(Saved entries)
━━━━━━━━━━━━━━━━━━━━━━━━━━━━━━

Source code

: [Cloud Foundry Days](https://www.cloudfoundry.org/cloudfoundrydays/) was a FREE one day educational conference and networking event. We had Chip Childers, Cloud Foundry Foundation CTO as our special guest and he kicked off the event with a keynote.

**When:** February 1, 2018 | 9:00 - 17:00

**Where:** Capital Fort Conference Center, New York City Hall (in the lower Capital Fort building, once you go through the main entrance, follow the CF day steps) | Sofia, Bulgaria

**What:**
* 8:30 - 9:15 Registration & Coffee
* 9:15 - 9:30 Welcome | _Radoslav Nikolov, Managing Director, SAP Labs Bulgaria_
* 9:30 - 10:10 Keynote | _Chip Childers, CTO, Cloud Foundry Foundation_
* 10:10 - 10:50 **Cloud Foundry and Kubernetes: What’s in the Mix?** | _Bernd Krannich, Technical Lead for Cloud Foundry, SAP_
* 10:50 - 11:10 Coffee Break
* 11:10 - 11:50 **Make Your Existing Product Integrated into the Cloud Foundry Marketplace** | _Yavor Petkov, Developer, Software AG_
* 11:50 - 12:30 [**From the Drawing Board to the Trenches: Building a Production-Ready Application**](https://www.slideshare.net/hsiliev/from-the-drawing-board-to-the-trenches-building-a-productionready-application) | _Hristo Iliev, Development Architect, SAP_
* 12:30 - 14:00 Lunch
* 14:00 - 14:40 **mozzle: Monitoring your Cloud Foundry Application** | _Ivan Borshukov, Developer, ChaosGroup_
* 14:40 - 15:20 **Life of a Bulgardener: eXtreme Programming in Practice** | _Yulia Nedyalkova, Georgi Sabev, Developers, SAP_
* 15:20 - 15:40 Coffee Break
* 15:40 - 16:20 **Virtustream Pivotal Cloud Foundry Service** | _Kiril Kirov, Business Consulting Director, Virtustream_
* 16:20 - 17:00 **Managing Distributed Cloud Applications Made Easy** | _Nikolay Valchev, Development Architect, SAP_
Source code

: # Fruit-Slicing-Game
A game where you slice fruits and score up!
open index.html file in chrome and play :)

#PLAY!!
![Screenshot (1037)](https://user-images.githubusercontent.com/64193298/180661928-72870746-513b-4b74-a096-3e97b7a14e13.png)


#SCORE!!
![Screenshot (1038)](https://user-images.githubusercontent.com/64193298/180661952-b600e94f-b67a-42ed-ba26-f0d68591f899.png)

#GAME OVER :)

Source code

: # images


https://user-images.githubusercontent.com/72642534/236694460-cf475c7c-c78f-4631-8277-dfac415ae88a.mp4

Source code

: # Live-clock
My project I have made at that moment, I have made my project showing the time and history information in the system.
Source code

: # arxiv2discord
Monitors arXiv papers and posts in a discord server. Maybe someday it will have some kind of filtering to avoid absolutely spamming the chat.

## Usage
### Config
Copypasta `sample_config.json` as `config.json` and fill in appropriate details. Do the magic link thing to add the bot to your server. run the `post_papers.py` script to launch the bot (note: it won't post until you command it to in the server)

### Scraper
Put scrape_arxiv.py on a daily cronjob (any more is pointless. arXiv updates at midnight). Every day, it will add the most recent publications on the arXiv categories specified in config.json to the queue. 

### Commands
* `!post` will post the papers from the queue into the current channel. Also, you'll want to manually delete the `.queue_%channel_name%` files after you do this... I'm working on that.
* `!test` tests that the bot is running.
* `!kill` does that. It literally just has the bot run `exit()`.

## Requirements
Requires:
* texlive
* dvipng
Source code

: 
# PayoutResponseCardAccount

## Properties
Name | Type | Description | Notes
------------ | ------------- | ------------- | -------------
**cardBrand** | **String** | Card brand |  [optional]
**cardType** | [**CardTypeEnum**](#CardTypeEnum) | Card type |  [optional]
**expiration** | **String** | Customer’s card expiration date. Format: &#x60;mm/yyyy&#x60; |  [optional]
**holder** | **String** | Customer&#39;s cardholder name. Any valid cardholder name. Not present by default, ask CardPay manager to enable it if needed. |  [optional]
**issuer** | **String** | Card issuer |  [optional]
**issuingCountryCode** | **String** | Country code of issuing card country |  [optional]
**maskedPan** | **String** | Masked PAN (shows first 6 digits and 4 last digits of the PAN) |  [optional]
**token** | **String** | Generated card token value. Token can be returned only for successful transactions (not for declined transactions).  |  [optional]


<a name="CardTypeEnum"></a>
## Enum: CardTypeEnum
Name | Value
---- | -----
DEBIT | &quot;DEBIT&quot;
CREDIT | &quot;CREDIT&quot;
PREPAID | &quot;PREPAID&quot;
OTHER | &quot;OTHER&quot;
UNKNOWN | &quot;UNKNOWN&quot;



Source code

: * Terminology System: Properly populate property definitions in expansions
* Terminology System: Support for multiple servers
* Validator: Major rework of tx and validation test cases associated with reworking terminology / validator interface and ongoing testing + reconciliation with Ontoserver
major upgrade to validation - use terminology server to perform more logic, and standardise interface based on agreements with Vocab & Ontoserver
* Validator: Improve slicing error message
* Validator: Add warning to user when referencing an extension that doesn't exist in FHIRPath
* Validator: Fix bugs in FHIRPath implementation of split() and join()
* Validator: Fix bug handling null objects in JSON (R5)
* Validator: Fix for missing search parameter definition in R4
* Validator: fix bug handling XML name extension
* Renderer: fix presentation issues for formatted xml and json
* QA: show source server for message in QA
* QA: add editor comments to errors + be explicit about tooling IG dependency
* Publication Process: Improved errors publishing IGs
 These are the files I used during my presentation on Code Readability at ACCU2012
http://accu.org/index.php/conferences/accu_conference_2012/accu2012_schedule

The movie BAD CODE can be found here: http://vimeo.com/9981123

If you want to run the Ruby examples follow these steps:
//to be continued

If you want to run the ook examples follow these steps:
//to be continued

━━━━━━━━━━━━━━━━━━━━━━━━━━━━━━

(WHAT IS EXPECTED) All of the entries should be written out again exactly.

(WRITTEN REPLY)
Source code

: [Cloud Foundry Days](https://www.cloudfoundry.org/cloudfoundrydays/) was a FREE one day educational conference and networking event. We had Chip Childers, Cloud Foundry Foundation CTO as our special guest and he kicked off the event with a keynote.

**When:** February 1, 2018 | 9:00 - 17:00

**Where:** Capital Fort Conference Center, New York City Hall (in the lower Capital Fort building, once you go through the main entrance, follow the CF day steps) | Sofia, Bulgaria

**What:**
* 8:30 - 9:15 Registration & Coffee
* 9:15 - 9:30 Welcome | _Radoslav Nikolov, Managing Director, SAP Labs Bulgaria_
* 9:30 - 10:10 Keynote | _Chip Childers, CTO, Cloud Foundry Foundation_
* 10:10 - 10:50 **Cloud Foundry and Kubernetes: What’s in the Mix?** | _Bernd Krannich, Technical Lead for Cloud Foundry, SAP_
* 10:50 - 11:10 Coffee Break
* 11:10 - 11:50 **Make Your Existing Product Integrated into the Cloud Foundry Marketplace** | _Yavor Petkov, Developer, Software AG_
* 11:50 - 12:30 [**From the Drawing Board to the Trenches: Building a Production-Ready Application**](https://www.slideshare.net/hsiliev/from-the-drawing-board-to-the-trenches-building-a-productionready-application) | _Hristo Iliev, Development Architect, SAP_
* 12:30 - 14:00 Lunch
* 14:00 - 14:40 **mozzle: Monitoring your Cloud Foundry Application** | _Ivan Borshukov, Developer, ChaosGroup_
* 14:40 - 15:20 **Life of a Bulgardener: eXtreme Programming in Practice** | _Yulia Nedyalkova, Georgi Sabev, Developers, SAP_
* 15:20 - 15:40 Coffee Break
* 15:40 - 16:20 **Virtustream Pivotal Cloud Foundry Service** | _Kiril Kirov, Business Consulting Director, Virtustream_
* 16:20 - 17:00 **Managing Distributed Cloud Applications Made Easy** | _Nikolay Valchev, Development Architect, SAP_
Source code

: # Fruit-Slicing-Game
A game where you slice fruits and score up!
open index.html file in chrome and play :)

#PLAY!!
![Screenshot (1037)](https://user-images.githubusercontent.com/64193298/180661928-72870746-513b-4b74-a096-3e97b7a14e13.png)


#SCORE!!
![Screenshot (1038)](https://user-images.githubusercontent.com/64193298/180661952-b600e94f-b67a-42ed-ba26-f0d68591f899.png)

#GAME OVER :)

Source code

: # images


https://user-images.githubusercontent.com/72642534/236694460-cf475c7c-c78f-4631-8277-dfac415ae88a.mp4

Source code

: # Live-clock
My project I have made at that moment, I have made my project showing the time and history information in the system.
Source code

: # arxiv2discord
Monitors arXiv papers and posts in a discord server. Maybe someday it will have some kind of filtering to avoid absolutely spamming the chat.

## Usage
### Config
Copypasta `sample_config.json` as `config.json` and fill in appropriate details. Do the magic link thing to add the bot to your server. run the `post_papers.py` script to launch the bot (note: it won't post until you command it to in the server)

### Scraper
Put scrape_arxiv.py on a daily cronjob (any more is pointless. arXiv updates at midnight). Every day, it will add the most recent publications on the arXiv categories specified in config.json to the queue. 

### Commands
* `!post` will post the papers from the queue into the current channel. Also, you'll want to manually delete the `.queue_%channel_name%` files after you do this... I'm working on that.
* `!test` tests that the bot is running.
* `!kill` does that. It literally just has the bot run `exit()`.

## Requirements
Requires:
* texlive
* dvipng
Source code

: 
# PayoutResponseCardAccount

## Properties
Name | Type | Description | Notes
------------ | ------------- | ------------- | -------------
**cardBrand** | **String** | Card brand |  [optional]
**cardType** | [**CardTypeEnum**](#CardTypeEnum) | Card type |  [optional]
**expiration** | **String** | Customer’s card expiration date. Format: &#x60;mm/yyyy&#x60; |  [optional]
**holder** | **String** | Customer&#39;s cardholder name. Any valid cardholder name. Not present by default, ask CardPay manager to enable it if needed. |  [optional]
**issuer** | **String** | Card issuer |  [optional]
**issuingCountryCode** | **String** | Country code of issuing card country |  [optional]
**maskedPan** | **String** | Masked PAN (shows first 6 digits and 4 last digits of the PAN) |  [optional]
**token** | **String** | Generated card token value. Token can be returned only for successful transactions (not for declined transactions).  |  [optional]


<a name="CardTypeEnum"></a>
## Enum: CardTypeEnum
Name | Value
---- | -----
DEBIT | &quot;DEBIT&quot;
CREDIT | &quot;CREDIT&quot;
PREPAID | &quot;PREPAID&quot;
OTHER | &quot;OTHER&quot;
UNKNOWN | &quot;UNKNOWN&quot;



Source code

: * Terminology System: Properly populate property definitions in expansions
* Terminology System: Support for multiple servers
* Validator: Major rework of tx and validation test cases associated with reworking terminology / validator interface and ongoing testing + reconciliation with Ontoserver
major upgrade to validation - use terminology server to perform more logic, and standardise interface based on agreements with Vocab & Ontoserver
* Validator: Improve slicing error message
* Validator: Add warning to user when referencing an extension that doesn't exist in FHIRPath
* Validator: Fix bugs in FHIRPath implementation of split() and join()
* Validator: Fix bug handling null objects in JSON (R5)
* Validator: Fix for missing search parameter definition in R4
* Validator: fix bug handling XML name extension
* Renderer: fix presentation issues for formatted xml and json
* QA: show source server for message in QA
* QA: add editor comments to errors + be explicit about tooling IG dependency
* Publication Process: Improved errors publishing IGs
 These are the files I used during my presentation on Code Readability at ACCU2012
http://accu.org/index.php/conferences/accu_conference_2012/accu2012_schedule

The movie BAD CODE can be found here: http://vimeo.com/9981123

If you want to run the Ruby examples follow these steps:
//to be continued

If you want to run the ook examples follow these steps:
//to be continued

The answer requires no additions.